Дирижером, который в течение четверти века, прошедших после удаления Тосканини, сохранял «Ла Скала», был Виктор Де Сабата, музыкант, чья спокойная повадка сменялась неистовством, стоило ему взять в руки палочку. Де Сабата был недооцененным композитором, исповедовавшим бескомпромиссную веру в текстуальную целостность. «У меня в мозгу миллион нот, — говорил он, — и каждая не отличающаяся совершенством сводит меня с ума». Присущая человеку склонность к ошибкам, приводила его в отчаяние, лишала надежды. Высоко ценимый за его концертный и оперный репертуар, он дал последнее свое выступление на похоронах Тосканини, а затем в раннем 65-летнем возрасте ушел на покой. Де Сабата сохранял «Ла Скала» как премьерное святилище итальянской оперы, противясь и стремлению Муссолини перенести таковое в Рим, и посягательствам послевоенных политиканов. Он опирался при этом на значительное дирижерское искусство своих более молодых современников Туллио Серафина и Витторио Гуи, славившихся пониманием голоса, — именно их неуклонное следование традиции и преданность театру стали основой величественной оперной эры Милана — эры Каллас и Тебальди.
По окончании войны вышел из укрытия и блестящий Карло-Мария Джулини, который восстановил в стране нормальную концертную деятельность, дирижируя оркестрами миланского и римского радио, — сам он успел некогда поиграть на альте под управлением Вальтера, Фуртвенглера и Клемперера. Джулини очень хотел познакомиться с Тосканини, который жил по соседству с его миланской студией, но так и не набрался храбрости постучаться в его дверь. Старик сам, услышав по радио трансляцию исполненной Джулини забытой оперы Гайдна «Лунный мир», послал племянницу, чтобы та поздравила молодого дирижера и пригласила его в гости, с чего и началась их просвещенная дружба. Джулини отправился в «Ла Скала», чтобы поработать с Де Сабата, а затем вел существование по преимуществу бродячее, очень редко задерживаясь на одном месте подолгу.

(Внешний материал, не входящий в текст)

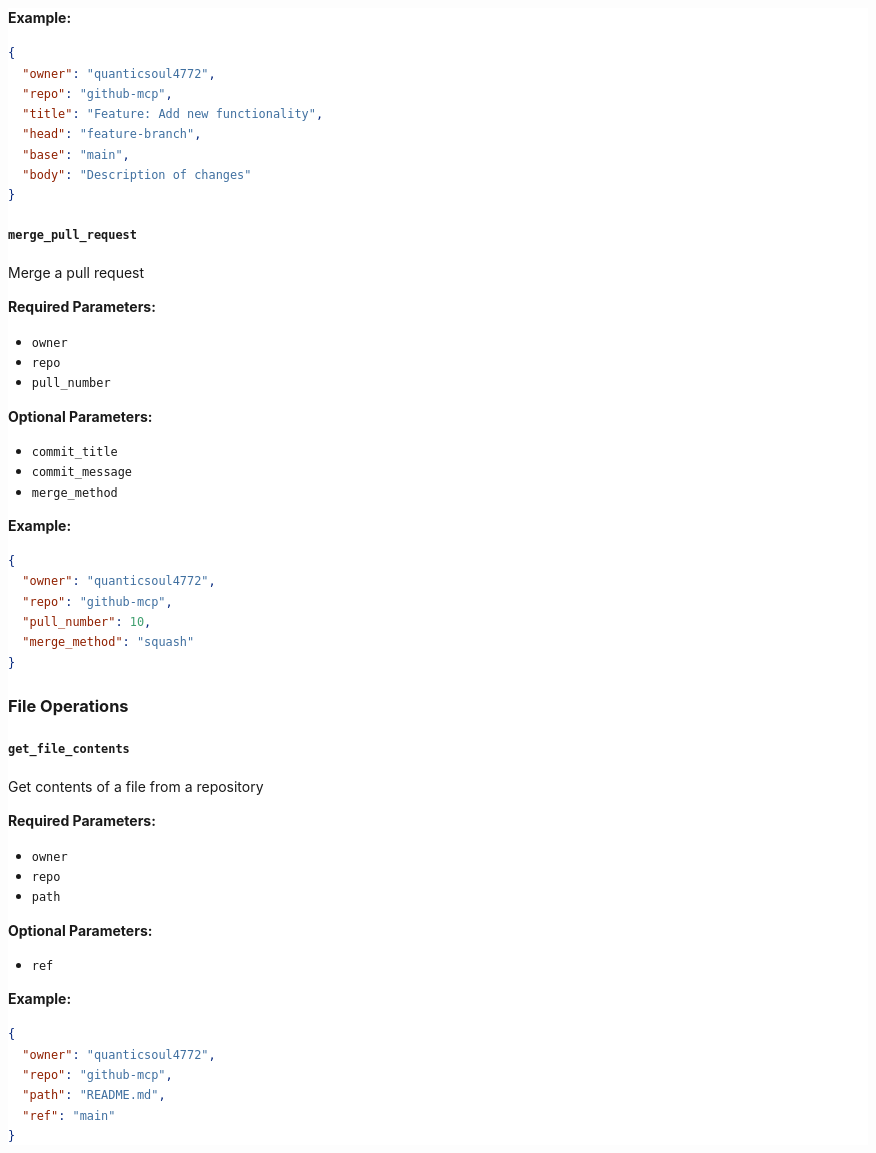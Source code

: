 **Example:**
```json
{
  "owner": "quanticsoul4772",
  "repo": "github-mcp",
  "title": "Feature: Add new functionality",
  "head": "feature-branch",
  "base": "main",
  "body": "Description of changes"
}
```

#### `merge_pull_request`

Merge a pull request

**Required Parameters:**
- `owner`
- `repo`
- `pull_number`

**Optional Parameters:**
- `commit_title`
- `commit_message`
- `merge_method`

**Example:**
```json
{
  "owner": "quanticsoul4772",
  "repo": "github-mcp",
  "pull_number": 10,
  "merge_method": "squash"
}
```

### File Operations

#### `get_file_contents`

Get contents of a file from a repository

**Required Parameters:**
- `owner`
- `repo`
- `path`

**Optional Parameters:**
- `ref`

**Example:**
```json
{
  "owner": "quanticsoul4772",
  "repo": "github-mcp",
  "path": "README.md",
  "ref": "main"
}
```
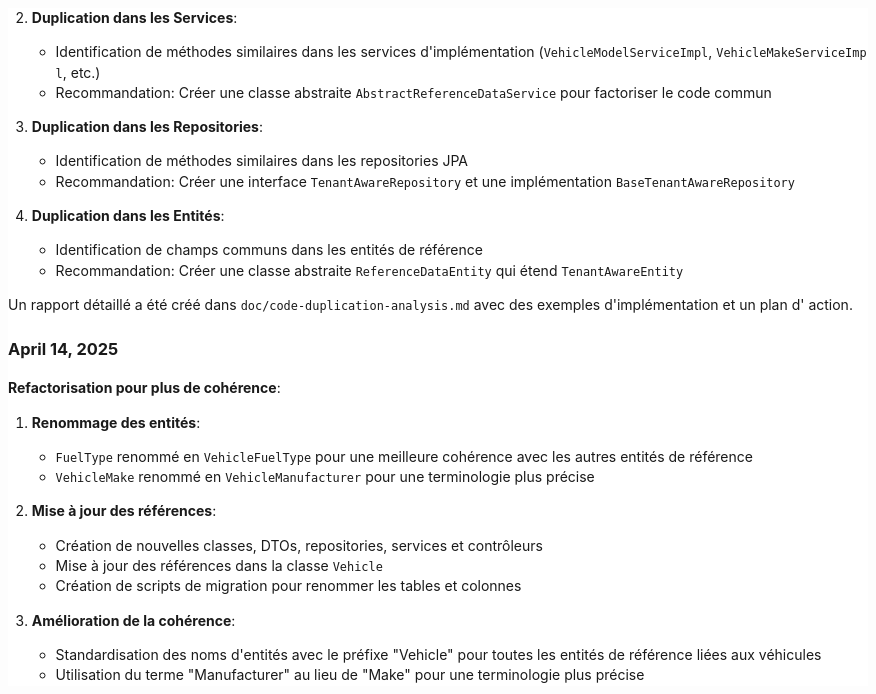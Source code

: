 2. **Duplication dans les Services**:
    - Identification de méthodes similaires dans les services d'implémentation (`VehicleModelServiceImpl`,
      `VehicleMakeServiceImpl`, etc.)
    - Recommandation: Créer une classe abstraite `AbstractReferenceDataService` pour factoriser le code commun

3. **Duplication dans les Repositories**:
    - Identification de méthodes similaires dans les repositories JPA
    - Recommandation: Créer une interface `TenantAwareRepository` et une implémentation `BaseTenantAwareRepository`

4. **Duplication dans les Entités**:
    - Identification de champs communs dans les entités de référence
    - Recommandation: Créer une classe abstraite `ReferenceDataEntity` qui étend `TenantAwareEntity`

Un rapport détaillé a été créé dans `doc/code-duplication-analysis.md` avec des exemples d'implémentation et un plan d'
action.

### April 14, 2025

**Refactorisation pour plus de cohérence**:

1. **Renommage des entités**:
    - `FuelType` renommé en `VehicleFuelType` pour une meilleure cohérence avec les autres entités de référence
    - `VehicleMake` renommé en `VehicleManufacturer` pour une terminologie plus précise

2. **Mise à jour des références**:
    - Création de nouvelles classes, DTOs, repositories, services et contrôleurs
    - Mise à jour des références dans la classe `Vehicle`
    - Création de scripts de migration pour renommer les tables et colonnes

3. **Amélioration de la cohérence**:
    - Standardisation des noms d'entités avec le préfixe "Vehicle" pour toutes les entités de référence liées aux
      véhicules
    - Utilisation du terme "Manufacturer" au lieu de "Make" pour une terminologie plus précise
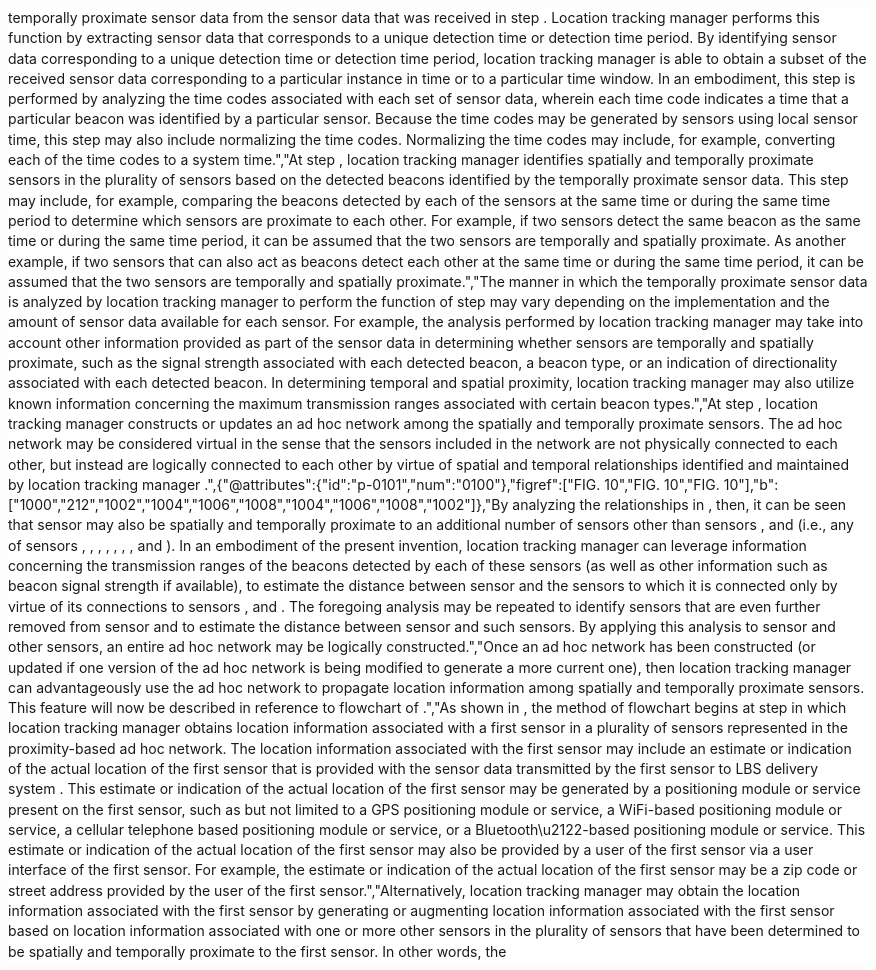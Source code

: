 temporally proximate sensor data from the sensor data that was received in step . Location tracking manager  performs this function by extracting sensor data that corresponds to a unique detection time or detection time period. By identifying sensor data corresponding to a unique detection time or detection time period, location tracking manager  is able to obtain a subset of the received sensor data corresponding to a particular instance in time or to a particular time window. In an embodiment, this step is performed by analyzing the time codes associated with each set of sensor data, wherein each time code indicates a time that a particular beacon was identified by a particular sensor. Because the time codes may be generated by sensors using local sensor time, this step may also include normalizing the time codes. Normalizing the time codes may include, for example, converting each of the time codes to a system time.","At step , location tracking manager  identifies spatially and temporally proximate sensors in the plurality of sensors based on the detected beacons identified by the temporally proximate sensor data. This step may include, for example, comparing the beacons detected by each of the sensors at the same time or during the same time period to determine which sensors are proximate to each other. For example, if two sensors detect the same beacon as the same time or during the same time period, it can be assumed that the two sensors are temporally and spatially proximate. As another example, if two sensors that can also act as beacons detect each other at the same time or during the same time period, it can be assumed that the two sensors are temporally and spatially proximate.","The manner in which the temporally proximate sensor data is analyzed by location tracking manager  to perform the function of step  may vary depending on the implementation and the amount of sensor data available for each sensor. For example, the analysis performed by location tracking manager  may take into account other information provided as part of the sensor data in determining whether sensors are temporally and spatially proximate, such as the signal strength associated with each detected beacon, a beacon type, or an indication of directionality associated with each detected beacon. In determining temporal and spatial proximity, location tracking manager  may also utilize known information concerning the maximum transmission ranges associated with certain beacon types.","At step , location tracking manager  constructs or updates an ad hoc network among the spatially and temporally proximate sensors. The ad hoc network may be considered virtual in the sense that the sensors included in the network are not physically connected to each other, but instead are logically connected to each other by virtue of spatial and temporal relationships identified and maintained by location tracking manager .",{"@attributes":{"id":"p-0101","num":"0100"},"figref":["FIG. 10","FIG. 10","FIG. 10"],"b":["1000","212","1002","1004","1006","1008","1004","1006","1008","1002"]},"By analyzing the relationships in , then, it can be seen that sensor  may also be spatially and temporally proximate to an additional number of sensors other than sensors ,  and  (i.e., any of sensors , , , , , , ,  and ). In an embodiment of the present invention, location tracking manager  can leverage information concerning the transmission ranges of the beacons detected by each of these sensors (as well as other information such as beacon signal strength if available), to estimate the distance between sensor  and the sensors to which it is connected only by virtue of its connections to sensors ,  and . The foregoing analysis may be repeated to identify sensors that are even further removed from sensor  and to estimate the distance between sensor  and such sensors. By applying this analysis to sensor  and other sensors, an entire ad hoc network may be logically constructed.","Once an ad hoc network has been constructed (or updated if one version of the ad hoc network is being modified to generate a more current one), then location tracking manager  can advantageously use the ad hoc network to propagate location information among spatially and temporally proximate sensors. This feature will now be described in reference to flowchart  of .","As shown in , the method of flowchart  begins at step  in which location tracking manager  obtains location information associated with a first sensor in a plurality of sensors represented in the proximity-based ad hoc network. The location information associated with the first sensor may include an estimate or indication of the actual location of the first sensor that is provided with the sensor data transmitted by the first sensor to LBS delivery system . This estimate or indication of the actual location of the first sensor may be generated by a positioning module or service present on the first sensor, such as but not limited to a GPS positioning module or service, a WiFi-based positioning module or service, a cellular telephone based positioning module or service, or a Bluetooth\u2122-based positioning module or service. This estimate or indication of the actual location of the first sensor may also be provided by a user of the first sensor via a user interface of the first sensor. For example, the estimate or indication of the actual location of the first sensor may be a zip code or street address provided by the user of the first sensor.","Alternatively, location tracking manager  may obtain the location information associated with the first sensor by generating or augmenting location information associated with the first sensor based on location information associated with one or more other sensors in the plurality of sensors that have been determined to be spatially and temporally proximate to the first sensor. In other words, the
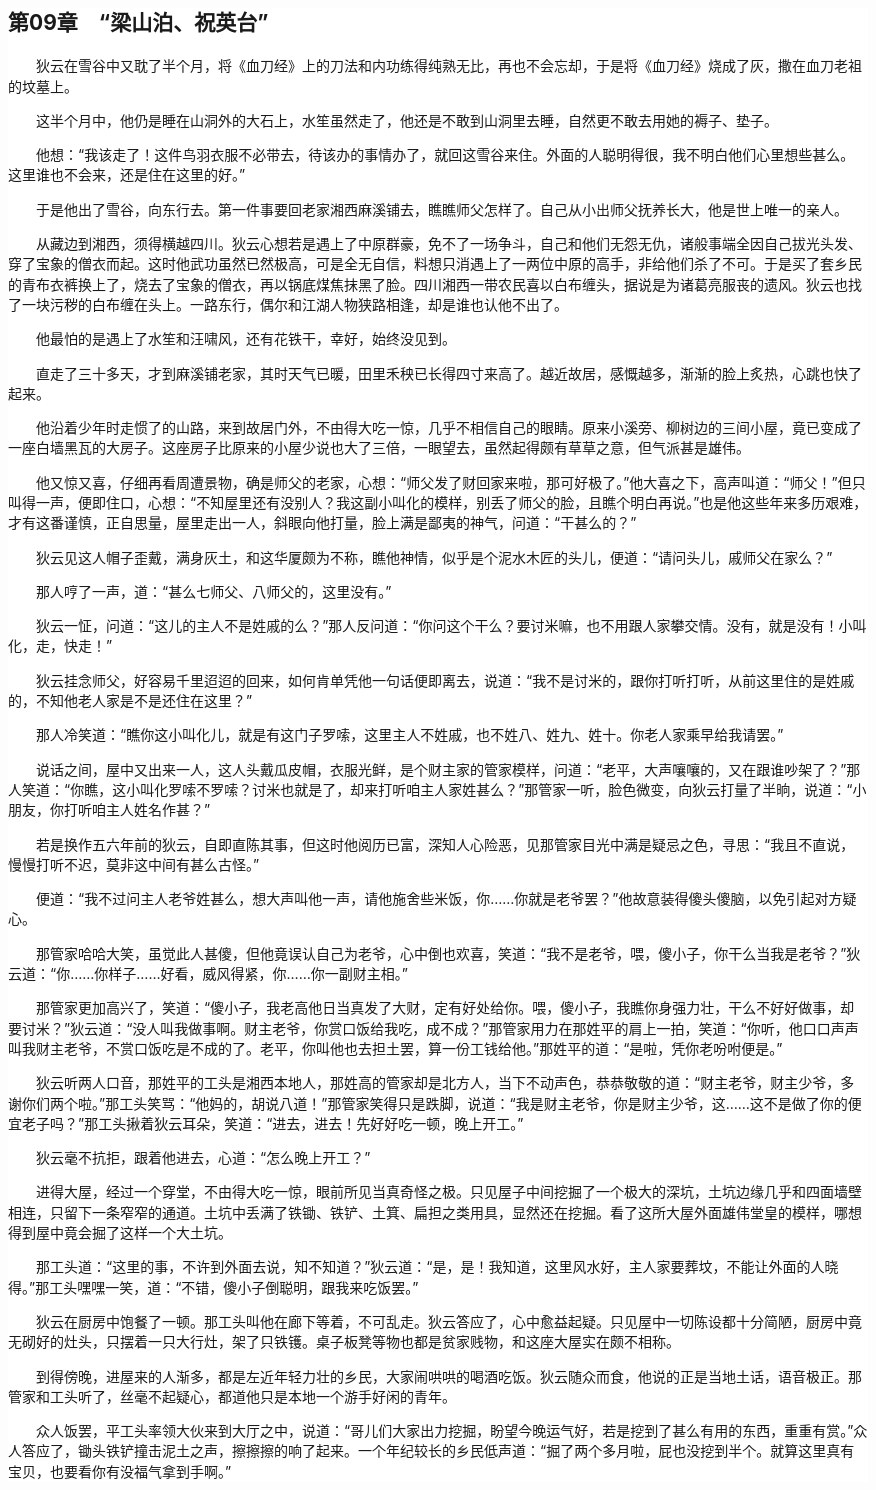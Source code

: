 ## 第09章　“梁山泊、祝英台”

　　狄云在雪谷中又耽了半个月，将《血刀经》上的刀法和内功练得纯熟无比，再也不会忘却，于是将《血刀经》烧成了灰，撒在血刀老祖的坟墓上。

　　这半个月中，他仍是睡在山洞外的大石上，水笙虽然走了，他还是不敢到山洞里去睡，自然更不敢去用她的褥子、垫子。

　　他想：“我该走了！这件鸟羽衣服不必带去，待该办的事情办了，就回这雪谷来住。外面的人聪明得很，我不明白他们心里想些甚么。这里谁也不会来，还是住在这里的好。”

　　于是他出了雪谷，向东行去。第一件事要回老家湘西麻溪铺去，瞧瞧师父怎样了。自己从小出师父抚养长大，他是世上唯一的亲人。

　　从藏边到湘西，须得横越四川。狄云心想若是遇上了中原群豪，免不了一场争斗，自己和他们无怨无仇，诸般事端全因自己拔光头发、穿了宝象的僧衣而起。这时他武功虽然已然极高，可是全无自信，料想只消遇上了一两位中原的高手，非给他们杀了不可。于是买了套乡民的青布衣裤换上了，烧去了宝象的僧衣，再以锅底煤焦抹黑了脸。四川湘西一带农民喜以白布缠头，据说是为诸葛亮服丧的遗风。狄云也找了一块污秽的白布缠在头上。一路东行，偶尔和江湖人物狭路相逢，却是谁也认他不出了。

　　他最怕的是遇上了水笙和汪啸风，还有花铁干，幸好，始终没见到。

　　直走了三十多天，才到麻溪铺老家，其时天气已暖，田里禾秧已长得四寸来高了。越近故居，感慨越多，渐渐的脸上炙热，心跳也快了起来。

　　他沿着少年时走惯了的山路，来到故居门外，不由得大吃一惊，几乎不相信自己的眼睛。原来小溪旁、柳树边的三间小屋，竟已变成了一座白墙黑瓦的大房子。这座房子比原来的小屋少说也大了三倍，一眼望去，虽然起得颇有草草之意，但气派甚是雄伟。

　　他又惊又喜，仔细再看周遭景物，确是师父的老家，心想：“师父发了财回家来啦，那可好极了。”他大喜之下，高声叫道：“师父！”但只叫得一声，便即住口，心想：“不知屋里还有没别人？我这副小叫化的模样，别丢了师父的脸，且瞧个明白再说。”也是他这些年来多历艰难，才有这番谨慎，正自思量，屋里走出一人，斜眼向他打量，脸上满是鄙夷的神气，问道：“干甚么的？”

　　狄云见这人帽子歪戴，满身灰土，和这华厦颇为不称，瞧他神情，似乎是个泥水木匠的头儿，便道：“请问头儿，戚师父在家么？”

　　那人哼了一声，道：“甚么七师父、八师父的，这里没有。”

　　狄云一怔，问道：“这儿的主人不是姓戚的么？”那人反问道：“你问这个干么？要讨米嘛，也不用跟人家攀交情。没有，就是没有！小叫化，走，快走！”

　　狄云挂念师父，好容易千里迢迢的回来，如何肯单凭他一句话便即离去，说道：“我不是讨米的，跟你打听打听，从前这里住的是姓戚的，不知他老人家是不是还住在这里？”

　　那人冷笑道：“瞧你这小叫化儿，就是有这门子罗嗦，这里主人不姓戚，也不姓八、姓九、姓十。你老人家乘早给我请罢。”

　　说话之间，屋中又出来一人，这人头戴瓜皮帽，衣服光鲜，是个财主家的管家模样，问道：“老平，大声嚷嚷的，又在跟谁吵架了？”那人笑道：“你瞧，这小叫化罗嗦不罗嗦？讨米也就是了，却来打听咱主人家姓甚么？”那管家一听，脸色微变，向狄云打量了半晌，说道：“小朋友，你打听咱主人姓名作甚？”

　　若是换作五六年前的狄云，自即直陈其事，但这时他阅历已富，深知人心险恶，见那管家目光中满是疑忌之色，寻思：“我且不直说，慢慢打听不迟，莫非这中间有甚么古怪。”

　　便道：“我不过问主人老爷姓甚么，想大声叫他一声，请他施舍些米饭，你……你就是老爷罢？”他故意装得傻头傻脑，以免引起对方疑心。

　　那管家哈哈大笑，虽觉此人甚傻，但他竟误认自己为老爷，心中倒也欢喜，笑道：“我不是老爷，喂，傻小子，你干么当我是老爷？”狄云道：“你……你样子……好看，威风得紧，你……你一副财主相。”

　　那管家更加高兴了，笑道：“傻小子，我老高他日当真发了大财，定有好处给你。喂，傻小子，我瞧你身强力壮，干么不好好做事，却要讨米？”狄云道：“没人叫我做事啊。财主老爷，你赏口饭给我吃，成不成？”那管家用力在那姓平的肩上一拍，笑道：“你听，他口口声声叫我财主老爷，不赏口饭吃是不成的了。老平，你叫他也去担土罢，算一份工钱给他。”那姓平的道：“是啦，凭你老吩咐便是。”

　　狄云听两人口音，那姓平的工头是湘西本地人，那姓高的管家却是北方人，当下不动声色，恭恭敬敬的道：“财主老爷，财主少爷，多谢你们两个啦。”那工头笑骂：“他妈的，胡说八道！”那管家笑得只是跌脚，说道：“我是财主老爷，你是财主少爷，这……这不是做了你的便宜老子吗？”那工头揪着狄云耳朵，笑道：“进去，进去！先好好吃一顿，晚上开工。”

　　狄云毫不抗拒，跟着他进去，心道：“怎么晚上开工？”

　　进得大屋，经过一个穿堂，不由得大吃一惊，眼前所见当真奇怪之极。只见屋子中间挖掘了一个极大的深坑，土坑边缘几乎和四面墙壁相连，只留下一条窄窄的通道。土坑中丢满了铁锄、铁铲、土箕、扁担之类用具，显然还在挖掘。看了这所大屋外面雄伟堂皇的模样，哪想得到屋中竟会掘了这样一个大土坑。

　　那工头道：“这里的事，不许到外面去说，知不知道？”狄云道：“是，是！我知道，这里风水好，主人家要葬坟，不能让外面的人晓得。”那工头嘿嘿一笑，道：“不错，傻小子倒聪明，跟我来吃饭罢。”

　　狄云在厨房中饱餐了一顿。那工头叫他在廊下等着，不可乱走。狄云答应了，心中愈益起疑。只见屋中一切陈设都十分简陋，厨房中竟无砌好的灶头，只摆着一只大行灶，架了只铁镬。桌子板凳等物也都是贫家贱物，和这座大屋实在颇不相称。

　　到得傍晚，进屋来的人渐多，都是左近年轻力壮的乡民，大家闹哄哄的喝酒吃饭。狄云随众而食，他说的正是当地土话，语音极正。那管家和工头听了，丝毫不起疑心，都道他只是本地一个游手好闲的青年。

　　众人饭罢，平工头率领大伙来到大厅之中，说道：“哥儿们大家出力挖掘，盼望今晚运气好，若是挖到了甚么有用的东西，重重有赏。”众人答应了，锄头铁铲撞击泥土之声，擦擦擦的响了起来。一个年纪较长的乡民低声道：“掘了两个多月啦，屁也没挖到半个。就算这里真有宝贝，也要看你有没福气拿到手啊。”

Если Джулини и не смог оправдать большие карьерные ожидания, которые породили сделанные им в 1950-х и начале 1960-х записи Моцарта и Верди, то виной тому особенности его прекрасной натуры. Он страдал от того, что ему платят деньги за привилегию исполнять музыку, — о гонорарах, и немалых, заботилась его жена. Джулини прожил с нею долгую жизнь, а его преданность друзьям была безупречной — он ушел из Королевского филармонического, когда тот уволил его союзника Питера Даймонда, а когда заболела жена, покинул Лос-Анджелес. «Мы называли его Святым Себастьяном за выражение муки, появлявшееся на его лице, когда он дирижировал Мессой», — вспоминает Элизабет Шварцкопф. Вернувшись из отпуска, проведенного на примитивном греческом острове, он высказывал сожаления о том, что не смог остаться на нем отшельником. «Чтобы жить там, — сказал он оркестранту из „Филармониа“, — нужно быть либо очень простым, а я не таков, либо святым, а я, опять-таки, не таков». С этим музыкант не согласился: «На мой взгляд, он был ближе к святому, чем почти все прочие дирижеры…». Джулини прошел прожил в музыке жизнь, не обзаведясь ни единым врагом, но и не оставив в ней заметного следа. Ему не досталась даже мантия почтенного музыкального старца.